Take a few moments to breathe
With so many topics to master and tests to tackle, it is natural that you might feel a little out of your depth from time to time. Rather than feeling overwhelmed, set aside a few moments to take a deep breath, and focus on the present moment.
Deep breathing can help put your worries into perspective, lower your heart rate, and decrease your stress levels. It could also help you push through an intense study session, or mentally prepare yourself for an upcoming test.
Switch off social media
Social media cannot only impact your productivity, but various studies have found that platforms can make people feel more stressed. What’s more, students are more likely to experience a fear of missing out, which can heighten their emotions and place greater pressure on their shoulders.

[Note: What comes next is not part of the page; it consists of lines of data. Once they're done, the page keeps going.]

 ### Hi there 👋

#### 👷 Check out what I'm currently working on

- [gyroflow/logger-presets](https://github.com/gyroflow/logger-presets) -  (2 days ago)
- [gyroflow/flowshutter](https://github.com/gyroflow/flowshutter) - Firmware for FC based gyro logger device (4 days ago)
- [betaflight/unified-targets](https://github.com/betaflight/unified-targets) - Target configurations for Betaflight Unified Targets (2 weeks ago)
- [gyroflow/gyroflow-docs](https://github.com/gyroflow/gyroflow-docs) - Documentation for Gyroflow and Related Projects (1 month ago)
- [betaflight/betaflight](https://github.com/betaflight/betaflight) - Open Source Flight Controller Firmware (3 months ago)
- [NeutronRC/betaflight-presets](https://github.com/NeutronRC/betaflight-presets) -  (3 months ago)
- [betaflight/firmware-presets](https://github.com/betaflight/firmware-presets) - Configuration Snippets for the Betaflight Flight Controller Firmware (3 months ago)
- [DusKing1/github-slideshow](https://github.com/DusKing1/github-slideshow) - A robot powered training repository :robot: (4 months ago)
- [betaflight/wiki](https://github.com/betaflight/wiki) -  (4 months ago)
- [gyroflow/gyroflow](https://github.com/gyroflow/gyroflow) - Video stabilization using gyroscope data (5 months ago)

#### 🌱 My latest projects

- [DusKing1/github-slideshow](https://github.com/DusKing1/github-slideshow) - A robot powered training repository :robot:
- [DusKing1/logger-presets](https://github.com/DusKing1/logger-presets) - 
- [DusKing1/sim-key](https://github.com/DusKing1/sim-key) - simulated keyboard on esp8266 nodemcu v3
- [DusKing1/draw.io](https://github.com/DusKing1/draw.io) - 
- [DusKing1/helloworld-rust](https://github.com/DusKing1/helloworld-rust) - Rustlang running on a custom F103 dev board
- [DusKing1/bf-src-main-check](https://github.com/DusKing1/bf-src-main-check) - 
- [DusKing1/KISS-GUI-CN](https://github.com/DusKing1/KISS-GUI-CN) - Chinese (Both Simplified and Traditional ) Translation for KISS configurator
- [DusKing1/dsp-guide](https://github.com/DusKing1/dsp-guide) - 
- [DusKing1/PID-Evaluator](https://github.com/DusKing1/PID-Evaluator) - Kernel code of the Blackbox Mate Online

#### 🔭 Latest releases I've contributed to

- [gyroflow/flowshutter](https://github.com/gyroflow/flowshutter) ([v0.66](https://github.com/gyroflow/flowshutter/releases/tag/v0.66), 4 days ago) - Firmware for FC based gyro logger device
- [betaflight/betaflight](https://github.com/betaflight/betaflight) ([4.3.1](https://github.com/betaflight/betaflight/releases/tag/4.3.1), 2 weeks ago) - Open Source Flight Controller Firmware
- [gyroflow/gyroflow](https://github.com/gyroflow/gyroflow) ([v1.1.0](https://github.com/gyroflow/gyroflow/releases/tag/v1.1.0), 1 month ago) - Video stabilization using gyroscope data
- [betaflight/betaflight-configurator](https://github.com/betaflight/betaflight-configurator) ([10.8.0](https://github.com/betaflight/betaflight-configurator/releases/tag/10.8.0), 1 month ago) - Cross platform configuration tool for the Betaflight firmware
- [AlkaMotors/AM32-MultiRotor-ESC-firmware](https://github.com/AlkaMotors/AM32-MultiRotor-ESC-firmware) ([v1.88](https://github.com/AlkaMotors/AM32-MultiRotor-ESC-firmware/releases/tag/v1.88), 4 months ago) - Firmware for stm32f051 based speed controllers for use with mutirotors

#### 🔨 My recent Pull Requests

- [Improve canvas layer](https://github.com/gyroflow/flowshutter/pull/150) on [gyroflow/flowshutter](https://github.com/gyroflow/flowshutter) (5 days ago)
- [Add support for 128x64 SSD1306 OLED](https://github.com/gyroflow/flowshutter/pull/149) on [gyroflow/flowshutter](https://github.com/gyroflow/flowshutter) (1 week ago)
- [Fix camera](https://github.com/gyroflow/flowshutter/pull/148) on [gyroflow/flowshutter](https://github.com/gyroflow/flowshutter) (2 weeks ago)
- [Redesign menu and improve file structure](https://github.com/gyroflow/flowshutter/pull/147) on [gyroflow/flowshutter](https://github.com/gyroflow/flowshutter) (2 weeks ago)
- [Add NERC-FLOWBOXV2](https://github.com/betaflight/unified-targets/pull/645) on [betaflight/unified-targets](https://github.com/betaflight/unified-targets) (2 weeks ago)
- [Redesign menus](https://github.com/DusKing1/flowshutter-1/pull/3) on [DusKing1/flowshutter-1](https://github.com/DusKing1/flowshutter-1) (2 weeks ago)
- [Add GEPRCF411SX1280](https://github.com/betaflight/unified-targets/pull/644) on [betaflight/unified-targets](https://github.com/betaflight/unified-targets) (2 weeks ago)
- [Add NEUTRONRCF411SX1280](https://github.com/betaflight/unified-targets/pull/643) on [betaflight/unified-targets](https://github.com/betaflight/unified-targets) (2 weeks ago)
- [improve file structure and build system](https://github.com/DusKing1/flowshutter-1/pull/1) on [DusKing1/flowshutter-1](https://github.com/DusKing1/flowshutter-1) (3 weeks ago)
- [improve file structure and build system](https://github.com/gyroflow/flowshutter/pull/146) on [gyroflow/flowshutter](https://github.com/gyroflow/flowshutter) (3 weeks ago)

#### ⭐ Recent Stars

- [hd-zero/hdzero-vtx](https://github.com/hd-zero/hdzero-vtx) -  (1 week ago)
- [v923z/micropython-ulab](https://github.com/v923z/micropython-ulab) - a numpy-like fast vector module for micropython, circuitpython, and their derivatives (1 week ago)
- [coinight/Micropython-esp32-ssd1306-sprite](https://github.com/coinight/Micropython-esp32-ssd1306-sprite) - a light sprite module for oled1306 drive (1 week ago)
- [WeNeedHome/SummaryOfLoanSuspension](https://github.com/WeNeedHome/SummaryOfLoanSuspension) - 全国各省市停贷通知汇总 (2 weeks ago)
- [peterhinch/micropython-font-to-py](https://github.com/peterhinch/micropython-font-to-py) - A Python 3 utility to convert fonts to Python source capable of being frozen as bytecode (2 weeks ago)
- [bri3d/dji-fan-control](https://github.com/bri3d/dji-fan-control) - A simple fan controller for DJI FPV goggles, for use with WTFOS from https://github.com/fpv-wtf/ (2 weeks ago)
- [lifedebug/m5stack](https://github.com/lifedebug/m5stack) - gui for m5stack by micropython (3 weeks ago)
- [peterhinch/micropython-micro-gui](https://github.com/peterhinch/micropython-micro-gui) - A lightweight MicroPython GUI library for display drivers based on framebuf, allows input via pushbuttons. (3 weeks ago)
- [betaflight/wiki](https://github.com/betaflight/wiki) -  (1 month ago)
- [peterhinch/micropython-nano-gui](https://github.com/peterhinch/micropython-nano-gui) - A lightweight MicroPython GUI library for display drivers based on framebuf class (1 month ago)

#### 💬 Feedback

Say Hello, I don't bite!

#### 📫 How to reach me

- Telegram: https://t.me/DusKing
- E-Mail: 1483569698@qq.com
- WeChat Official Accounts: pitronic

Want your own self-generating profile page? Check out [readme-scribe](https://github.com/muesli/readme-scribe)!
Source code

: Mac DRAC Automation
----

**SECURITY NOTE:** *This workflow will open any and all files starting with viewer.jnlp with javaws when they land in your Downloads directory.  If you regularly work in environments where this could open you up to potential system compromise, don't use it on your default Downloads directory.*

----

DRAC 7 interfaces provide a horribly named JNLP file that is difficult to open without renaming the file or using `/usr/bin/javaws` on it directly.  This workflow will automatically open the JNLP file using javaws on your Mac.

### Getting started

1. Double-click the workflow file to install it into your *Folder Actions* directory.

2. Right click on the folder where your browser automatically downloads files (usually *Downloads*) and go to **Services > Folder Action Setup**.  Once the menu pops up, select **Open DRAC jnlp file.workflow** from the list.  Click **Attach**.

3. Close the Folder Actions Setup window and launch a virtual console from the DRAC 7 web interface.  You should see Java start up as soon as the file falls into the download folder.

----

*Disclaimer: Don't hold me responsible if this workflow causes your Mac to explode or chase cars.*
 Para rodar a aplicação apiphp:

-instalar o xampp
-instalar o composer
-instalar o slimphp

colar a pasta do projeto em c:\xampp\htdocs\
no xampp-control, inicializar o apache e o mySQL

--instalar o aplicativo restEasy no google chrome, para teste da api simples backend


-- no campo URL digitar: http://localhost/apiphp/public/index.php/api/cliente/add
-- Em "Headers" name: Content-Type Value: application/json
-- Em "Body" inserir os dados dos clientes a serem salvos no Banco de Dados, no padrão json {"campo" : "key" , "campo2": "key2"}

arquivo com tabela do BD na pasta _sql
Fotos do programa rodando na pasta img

For this reason, you must switch off social media when studying for a life-changing qualification, as it could prevent you from experiencing negative thinking or high-stress levels. It might help to uninstall social media apps from your phone or tablet to prevent procrastination. If this isn’t enough to avoid temptation, you could install a website blocker or an app that will block access to specific sites for a scheduled period, such as during study.
Embrace Mother Nature
Re-energise your mind and body by changing your environment when you experience stress when studying. Going for a outdoor walk could lift your mood and decrease tension in the body, which can sharpen your focus when you return to study.
If possible, spend at least 20 minutes in a natural space, such as a park, as the calming sounds and tranquil setting can reportedly reduce stress, anxiety, and depression. Go for a walk alone, take your dog for a wander, or enjoy a relaxed stroll with your other half. It will ensure you feel fresh and happier once you return to your desk.
Talk to your peers
It is normal to feel anxious and tense ahead of a long stretch of studying or when prepping for an upcoming test. Talking to your peers can be an effective way to control your overwhelming emotions and enjoy mental clarity.
As well as talking to your family and friends, it might also help to talk to other students on your course. An online DNP programme is a prime example, as you’ll be able to engage with experienced nurses on the course, who will likely be feeling the same way as you. By sharing your worries or emotions, you’ll be able to put your concerns into perspective and develop a newfound focus.
Enjoy a good night’s rest
It can be tempting to skip sleep in favour of cramming the books. While you might be eager to complete a doctor of nursing practice or another programme, it shouldn’t stand in the way of good physical or mental health. A good night’s sleep can help students to develop a relaxed mind and body, which can combat rising stress levels.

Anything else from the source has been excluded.